Meta has started its final round of layoffs, estimated to impact 6000 employees; the Meta job cuts are a part of the company’s “Year of Efficiency” program in which Meta is being massively restructured to save money and flatten the organization structure. “Since we reduced our workforce last year, one surprising result is that many things have gone faster,” Zuckerberg wrote in his previous blog post.
Meta Job Cuts to Impact the Business Groups
The Meta employees from operations, project management, marketing, policy, communications, and risk analytics groups announced on LinkedIn that they had been laid off. The mass layoffs are the company’s attempts to recover from repeated revenue declines, heightened competition, concerns about user growth, and big losses in its Reality Labs division. Earlier, Zuckerberg also accepted that he over-hired people during the pandemic when there was strong demand for the company’s products and online advertising.

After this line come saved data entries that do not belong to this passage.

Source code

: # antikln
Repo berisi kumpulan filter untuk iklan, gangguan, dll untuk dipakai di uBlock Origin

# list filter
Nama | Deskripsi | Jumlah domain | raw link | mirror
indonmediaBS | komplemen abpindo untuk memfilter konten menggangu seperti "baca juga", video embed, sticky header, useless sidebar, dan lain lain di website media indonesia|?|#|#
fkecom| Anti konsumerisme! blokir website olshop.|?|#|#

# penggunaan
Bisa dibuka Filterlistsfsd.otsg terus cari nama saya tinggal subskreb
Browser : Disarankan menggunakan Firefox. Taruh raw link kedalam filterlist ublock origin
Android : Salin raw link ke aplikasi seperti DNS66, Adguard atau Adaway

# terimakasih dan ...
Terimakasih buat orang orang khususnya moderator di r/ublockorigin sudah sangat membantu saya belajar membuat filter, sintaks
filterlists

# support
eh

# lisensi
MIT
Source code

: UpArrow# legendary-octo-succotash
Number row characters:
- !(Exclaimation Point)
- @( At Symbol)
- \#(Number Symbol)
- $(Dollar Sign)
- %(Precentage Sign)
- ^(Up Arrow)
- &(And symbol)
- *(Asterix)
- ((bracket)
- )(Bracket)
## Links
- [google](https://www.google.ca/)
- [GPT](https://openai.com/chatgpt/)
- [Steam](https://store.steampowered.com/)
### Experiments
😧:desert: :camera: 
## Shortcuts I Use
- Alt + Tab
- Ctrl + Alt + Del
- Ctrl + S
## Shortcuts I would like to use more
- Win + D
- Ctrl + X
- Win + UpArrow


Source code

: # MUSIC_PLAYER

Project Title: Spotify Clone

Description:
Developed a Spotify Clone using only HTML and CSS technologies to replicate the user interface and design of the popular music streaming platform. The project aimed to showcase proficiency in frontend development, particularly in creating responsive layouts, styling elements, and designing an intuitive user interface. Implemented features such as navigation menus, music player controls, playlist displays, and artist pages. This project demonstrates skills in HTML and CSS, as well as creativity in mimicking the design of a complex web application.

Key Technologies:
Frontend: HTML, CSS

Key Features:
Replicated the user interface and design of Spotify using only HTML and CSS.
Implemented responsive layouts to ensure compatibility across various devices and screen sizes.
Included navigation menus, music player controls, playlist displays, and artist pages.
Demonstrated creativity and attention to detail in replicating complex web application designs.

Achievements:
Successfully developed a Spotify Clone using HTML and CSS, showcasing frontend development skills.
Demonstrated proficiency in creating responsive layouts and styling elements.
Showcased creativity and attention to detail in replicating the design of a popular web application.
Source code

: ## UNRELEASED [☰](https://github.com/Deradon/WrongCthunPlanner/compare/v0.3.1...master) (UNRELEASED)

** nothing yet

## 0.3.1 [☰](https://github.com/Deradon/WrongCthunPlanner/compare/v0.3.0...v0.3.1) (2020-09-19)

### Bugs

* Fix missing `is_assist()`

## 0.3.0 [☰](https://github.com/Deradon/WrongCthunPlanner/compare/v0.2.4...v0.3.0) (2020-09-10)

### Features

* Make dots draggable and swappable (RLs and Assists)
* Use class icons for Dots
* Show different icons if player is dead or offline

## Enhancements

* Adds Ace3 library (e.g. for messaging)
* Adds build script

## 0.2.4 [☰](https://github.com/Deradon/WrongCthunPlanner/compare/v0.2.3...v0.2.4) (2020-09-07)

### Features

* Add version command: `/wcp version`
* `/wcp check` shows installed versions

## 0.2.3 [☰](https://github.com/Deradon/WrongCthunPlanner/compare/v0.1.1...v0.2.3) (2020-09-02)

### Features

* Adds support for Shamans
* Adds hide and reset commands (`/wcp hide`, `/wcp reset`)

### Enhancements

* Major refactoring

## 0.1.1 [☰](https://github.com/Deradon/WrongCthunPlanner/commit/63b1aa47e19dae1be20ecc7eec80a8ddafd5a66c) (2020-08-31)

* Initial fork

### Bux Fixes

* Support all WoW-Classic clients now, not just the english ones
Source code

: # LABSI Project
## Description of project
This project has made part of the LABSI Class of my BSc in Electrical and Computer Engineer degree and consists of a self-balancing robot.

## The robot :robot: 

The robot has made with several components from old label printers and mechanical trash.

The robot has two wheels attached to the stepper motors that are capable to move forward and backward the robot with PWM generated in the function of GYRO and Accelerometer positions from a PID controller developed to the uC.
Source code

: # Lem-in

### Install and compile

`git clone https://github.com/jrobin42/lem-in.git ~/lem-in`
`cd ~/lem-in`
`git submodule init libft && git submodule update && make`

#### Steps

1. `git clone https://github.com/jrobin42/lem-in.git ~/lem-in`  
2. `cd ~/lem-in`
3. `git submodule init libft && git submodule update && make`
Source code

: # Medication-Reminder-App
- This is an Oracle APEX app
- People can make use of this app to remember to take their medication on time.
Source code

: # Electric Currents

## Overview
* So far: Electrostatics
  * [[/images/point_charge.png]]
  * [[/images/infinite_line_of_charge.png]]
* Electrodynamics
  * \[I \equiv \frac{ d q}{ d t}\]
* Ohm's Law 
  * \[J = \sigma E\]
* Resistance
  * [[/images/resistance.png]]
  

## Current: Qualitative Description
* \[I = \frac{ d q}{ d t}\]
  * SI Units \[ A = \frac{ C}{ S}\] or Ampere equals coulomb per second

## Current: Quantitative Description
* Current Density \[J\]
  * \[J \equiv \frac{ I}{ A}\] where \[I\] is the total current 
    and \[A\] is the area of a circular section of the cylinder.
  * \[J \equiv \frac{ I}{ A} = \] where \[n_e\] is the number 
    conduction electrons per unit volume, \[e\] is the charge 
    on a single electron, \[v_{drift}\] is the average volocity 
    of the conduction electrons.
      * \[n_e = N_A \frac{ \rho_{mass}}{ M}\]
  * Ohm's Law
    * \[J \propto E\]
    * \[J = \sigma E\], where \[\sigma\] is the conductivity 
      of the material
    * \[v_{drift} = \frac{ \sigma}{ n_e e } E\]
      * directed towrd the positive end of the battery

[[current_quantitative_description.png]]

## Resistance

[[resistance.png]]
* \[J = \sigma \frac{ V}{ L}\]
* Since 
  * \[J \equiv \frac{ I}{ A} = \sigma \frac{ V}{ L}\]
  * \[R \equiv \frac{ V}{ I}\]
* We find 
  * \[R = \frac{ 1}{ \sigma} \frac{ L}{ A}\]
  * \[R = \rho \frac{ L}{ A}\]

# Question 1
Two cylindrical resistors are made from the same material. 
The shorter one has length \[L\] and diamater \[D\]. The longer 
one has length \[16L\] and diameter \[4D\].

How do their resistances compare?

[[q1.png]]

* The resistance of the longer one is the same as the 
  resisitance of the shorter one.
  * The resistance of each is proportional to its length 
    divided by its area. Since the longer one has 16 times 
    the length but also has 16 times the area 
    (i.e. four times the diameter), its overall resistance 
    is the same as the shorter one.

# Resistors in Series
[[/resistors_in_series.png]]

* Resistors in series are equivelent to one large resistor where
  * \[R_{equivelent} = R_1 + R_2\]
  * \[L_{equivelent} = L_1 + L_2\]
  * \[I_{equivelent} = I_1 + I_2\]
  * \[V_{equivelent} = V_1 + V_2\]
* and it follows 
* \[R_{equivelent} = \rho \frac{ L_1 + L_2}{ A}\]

Although Meta hasn’t commented on the latest round of job cuts, Zuckerberg has previously stated that he wants to create a flatter management structure at the company. “I continue to believe that slowing hiring, flattening our management structure, increasing the percent of our company that is technical and more rigorously prioritizing projects will improve the speed and quality of our work,” he said.
Huge Investment in Metaverse
Meta has been investing in the concept of Metaverse, which has cost the company a lot in terms of money. The company has poured billions of dollars into its metaverse-oriented Reality Labs unit, which lost $13.7bn in 2022. Investors have been skeptical of Zuckerberg’s insistence that VR and mixed reality will power the next frontier of social connection. “A narrative has developed that we’re somehow moving away from focusing on the metaverse vision, so I just want to say up front that that’s inaccurate. We’ve been focusing on AI and the metaverse, and we will continue to.” siad Zuckerberg.